An Introduction to the IoT

The Internet of Things (IoT) is rapidly transforming the way we live, work, and interact with the world around us. It has the potential to revolutionize countless industries, from manufacturing and healthcare to transportation and agriculture. With billions of interconnected devices already in use, and that number projected to grow exponentially in the coming years, understanding and harnessing the power of the IoT is becoming increasingly important. This book aims to provide a comprehensive introduction to the IoT and is arranged to guide you through setting up and securing your devices, routing and analyzing data, and then visualizing and augmenting it. Although there are no prerequisites for this book, it would be beneficial to have some experience with programming and scripting languages.

This chapter introduces you to the IoT. It introduces some common use cases for developing IoT systems and introduces you to the common components of an IoT system. You will understand the benefits of an IoT hub and its role in the IoT system. The chapter ends with a hands-on lab where you will connect a virtual IoT device to an Azure IoT hub and capture the streaming data.

In this chapter, we’re going to cover the following main topics:

  • What is the IoT?
  • What are some common IoT use cases?
  • What are the components of an IoT system?
  • Lab – setting up an IoT hub in Azure
 

Technical requirement

In order to complete the lab in this chapter, you will need a subscription to Azure.
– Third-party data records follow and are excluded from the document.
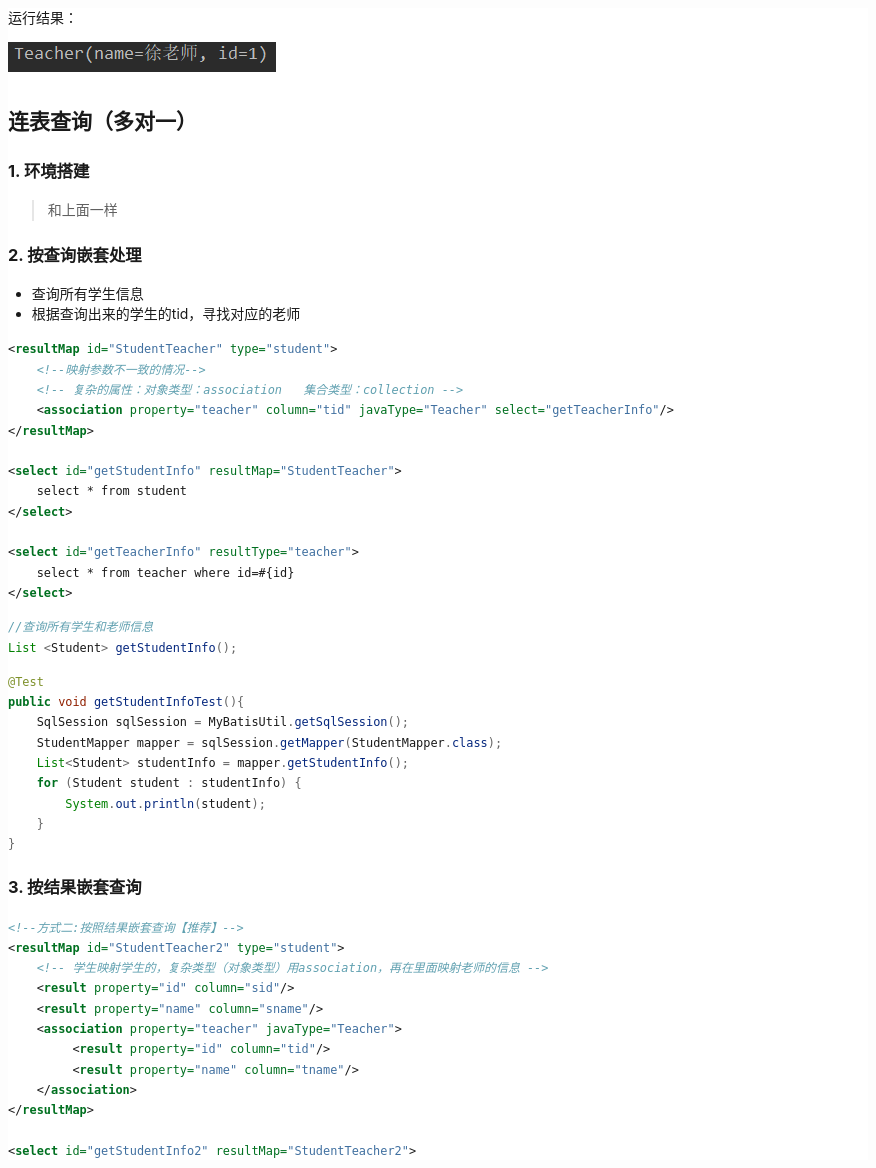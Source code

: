 运行结果：

![image-20200201153952358](noteImage/image-20200201153952358.png)

## 连表查询（多对一）

### 1. 环境搭建

>  和上面一样

### 2. 按查询嵌套处理

- 查询所有学生信息
- 根据查询出来的学生的tid，寻找对应的老师

```xml
<resultMap id="StudentTeacher" type="student">
    <!--映射参数不一致的情况-->
    <!-- 复杂的属性：对象类型：association   集合类型：collection -->
    <association property="teacher" column="tid" javaType="Teacher" select="getTeacherInfo"/>
</resultMap>

<select id="getStudentInfo" resultMap="StudentTeacher">
    select * from student
</select>

<select id="getTeacherInfo" resultType="teacher">
    select * from teacher where id=#{id}
</select>
```

```java
//查询所有学生和老师信息
List <Student> getStudentInfo();
```

```java
@Test
public void getStudentInfoTest(){
    SqlSession sqlSession = MyBatisUtil.getSqlSession();
    StudentMapper mapper = sqlSession.getMapper(StudentMapper.class);
    List<Student> studentInfo = mapper.getStudentInfo();
    for (Student student : studentInfo) {
        System.out.println(student);
    }
}
```



### 3. 按结果嵌套查询

```xml
<!--方式二:按照结果嵌套查询【推荐】-->
<resultMap id="StudentTeacher2" type="student">
    <!-- 学生映射学生的，复杂类型（对象类型）用association，再在里面映射老师的信息 -->
    <result property="id" column="sid"/>
    <result property="name" column="sname"/>
    <association property="teacher" javaType="Teacher">
         <result property="id" column="tid"/>
         <result property="name" column="tname"/>
    </association>
</resultMap>

<select id="getStudentInfo2" resultMap="StudentTeacher2">
```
If you do not have access to one, you can sign up for a free trial subscription at https://azure.microsoft.com/subscription/free. This free trial will give you $200 of Azure credit to spend over the next 30 days. Take some time to explore all the free services you get with your free subscription; they are quite extensive.

 

What is the IoT?

If you are reading this book, you are probably somewhat aware of what the IoT is and have been tasked with an IoT project. Nonetheless, it is a good idea to look at the common components of IoT systems. The IoT is a network of connected computing devices with embedded sensors that can transfer the sensor data to the cloud for centralized data processing. These devices run the gamut of wearable devices, such as Fitbit, that track your steps and vitals to smart cars and appliances.

Once you begin planning an IoT solution, you will find that it is a complex task. Both the device side and the cloud side involve complicated implementations that provide hundreds of required features, and the security of these devices is of the utmost importance. This is where Azure comes into play. It provides a set of Platform-as-a-Service (PaaS) offerings that make creating IoT systems easier, more reliable, and secure.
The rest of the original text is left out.